[Opening RECORDS SUPPLIED section]
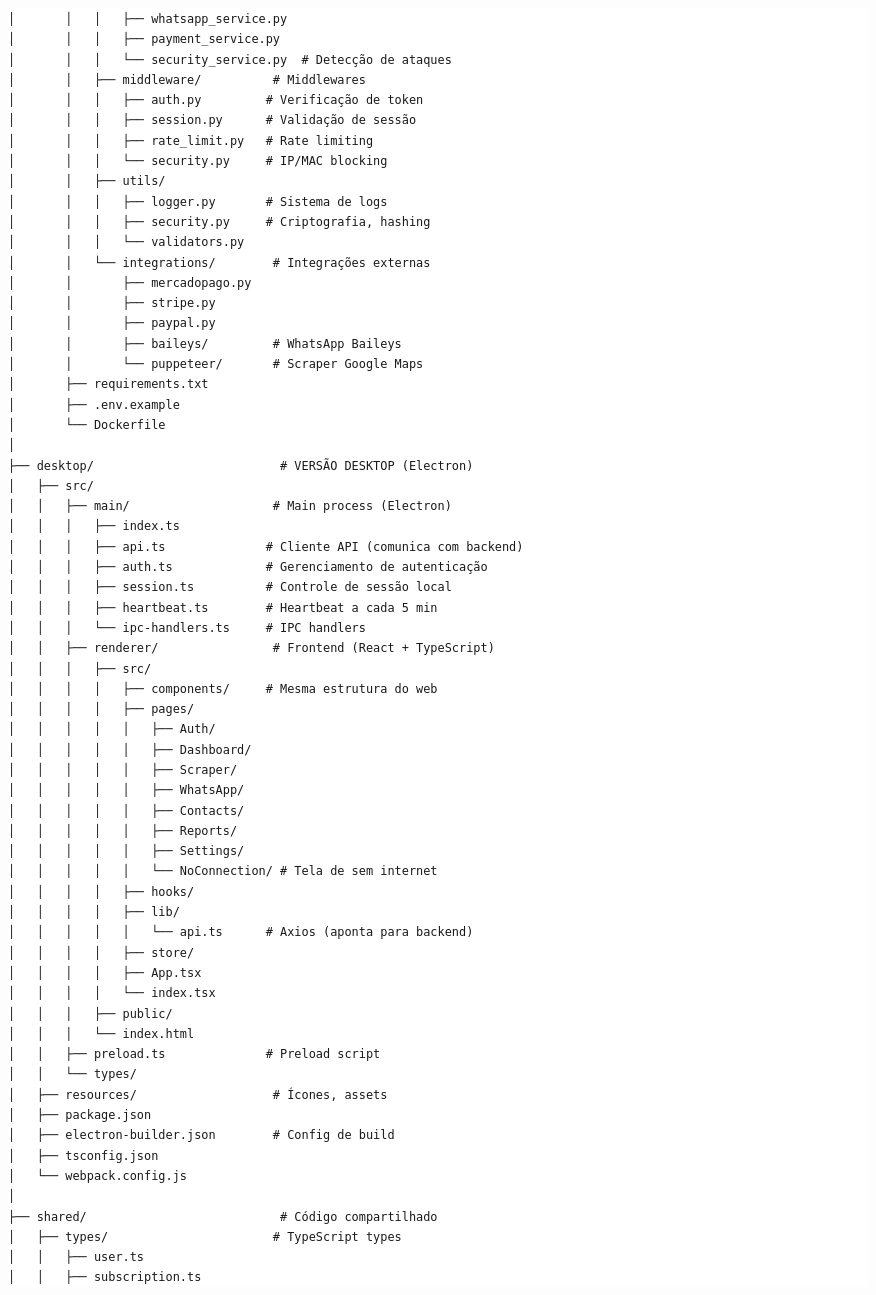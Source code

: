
 ```
│       │   │   ├── whatsapp_service.py
│       │   │   ├── payment_service.py
│       │   │   └── security_service.py  # Detecção de ataques
│       │   ├── middleware/          # Middlewares
│       │   │   ├── auth.py         # Verificação de token
│       │   │   ├── session.py      # Validação de sessão
│       │   │   ├── rate_limit.py   # Rate limiting
│       │   │   └── security.py     # IP/MAC blocking
│       │   ├── utils/
│       │   │   ├── logger.py       # Sistema de logs
│       │   │   ├── security.py     # Criptografia, hashing
│       │   │   └── validators.py
│       │   └── integrations/        # Integrações externas
│       │       ├── mercadopago.py
│       │       ├── stripe.py
│       │       ├── paypal.py
│       │       ├── baileys/         # WhatsApp Baileys
│       │       └── puppeteer/       # Scraper Google Maps
│       ├── requirements.txt
│       ├── .env.example
│       └── Dockerfile
│
├── desktop/                          # VERSÃO DESKTOP (Electron)
│   ├── src/
│   │   ├── main/                    # Main process (Electron)
│   │   │   ├── index.ts
│   │   │   ├── api.ts              # Cliente API (comunica com backend)
│   │   │   ├── auth.ts             # Gerenciamento de autenticação
│   │   │   ├── session.ts          # Controle de sessão local
│   │   │   ├── heartbeat.ts        # Heartbeat a cada 5 min
│   │   │   └── ipc-handlers.ts     # IPC handlers
│   │   ├── renderer/                # Frontend (React + TypeScript)
│   │   │   ├── src/
│   │   │   │   ├── components/     # Mesma estrutura do web
│   │   │   │   ├── pages/
│   │   │   │   │   ├── Auth/
│   │   │   │   │   ├── Dashboard/
│   │   │   │   │   ├── Scraper/
│   │   │   │   │   ├── WhatsApp/
│   │   │   │   │   ├── Contacts/
│   │   │   │   │   ├── Reports/
│   │   │   │   │   ├── Settings/
│   │   │   │   │   └── NoConnection/ # Tela de sem internet
│   │   │   │   ├── hooks/
│   │   │   │   ├── lib/
│   │   │   │   │   └── api.ts      # Axios (aponta para backend)
│   │   │   │   ├── store/
│   │   │   │   ├── App.tsx
│   │   │   │   └── index.tsx
│   │   │   ├── public/
│   │   │   └── index.html
│   │   ├── preload.ts              # Preload script
│   │   └── types/
│   ├── resources/                   # Ícones, assets
│   ├── package.json
│   ├── electron-builder.json        # Config de build
│   ├── tsconfig.json
│   └── webpack.config.js
│
├── shared/                           # Código compartilhado
│   ├── types/                       # TypeScript types
│   │   ├── user.ts
│   │   ├── subscription.ts
```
[Closing RECORDS SUPPLIED section]
In the records above, each line with the string "session" should be copied.

» **YOUR SOLUTION**:
│       │   │   ├── session.py      # Validação de sessão
│   │   │   ├── session.ts          # Controle de sessão local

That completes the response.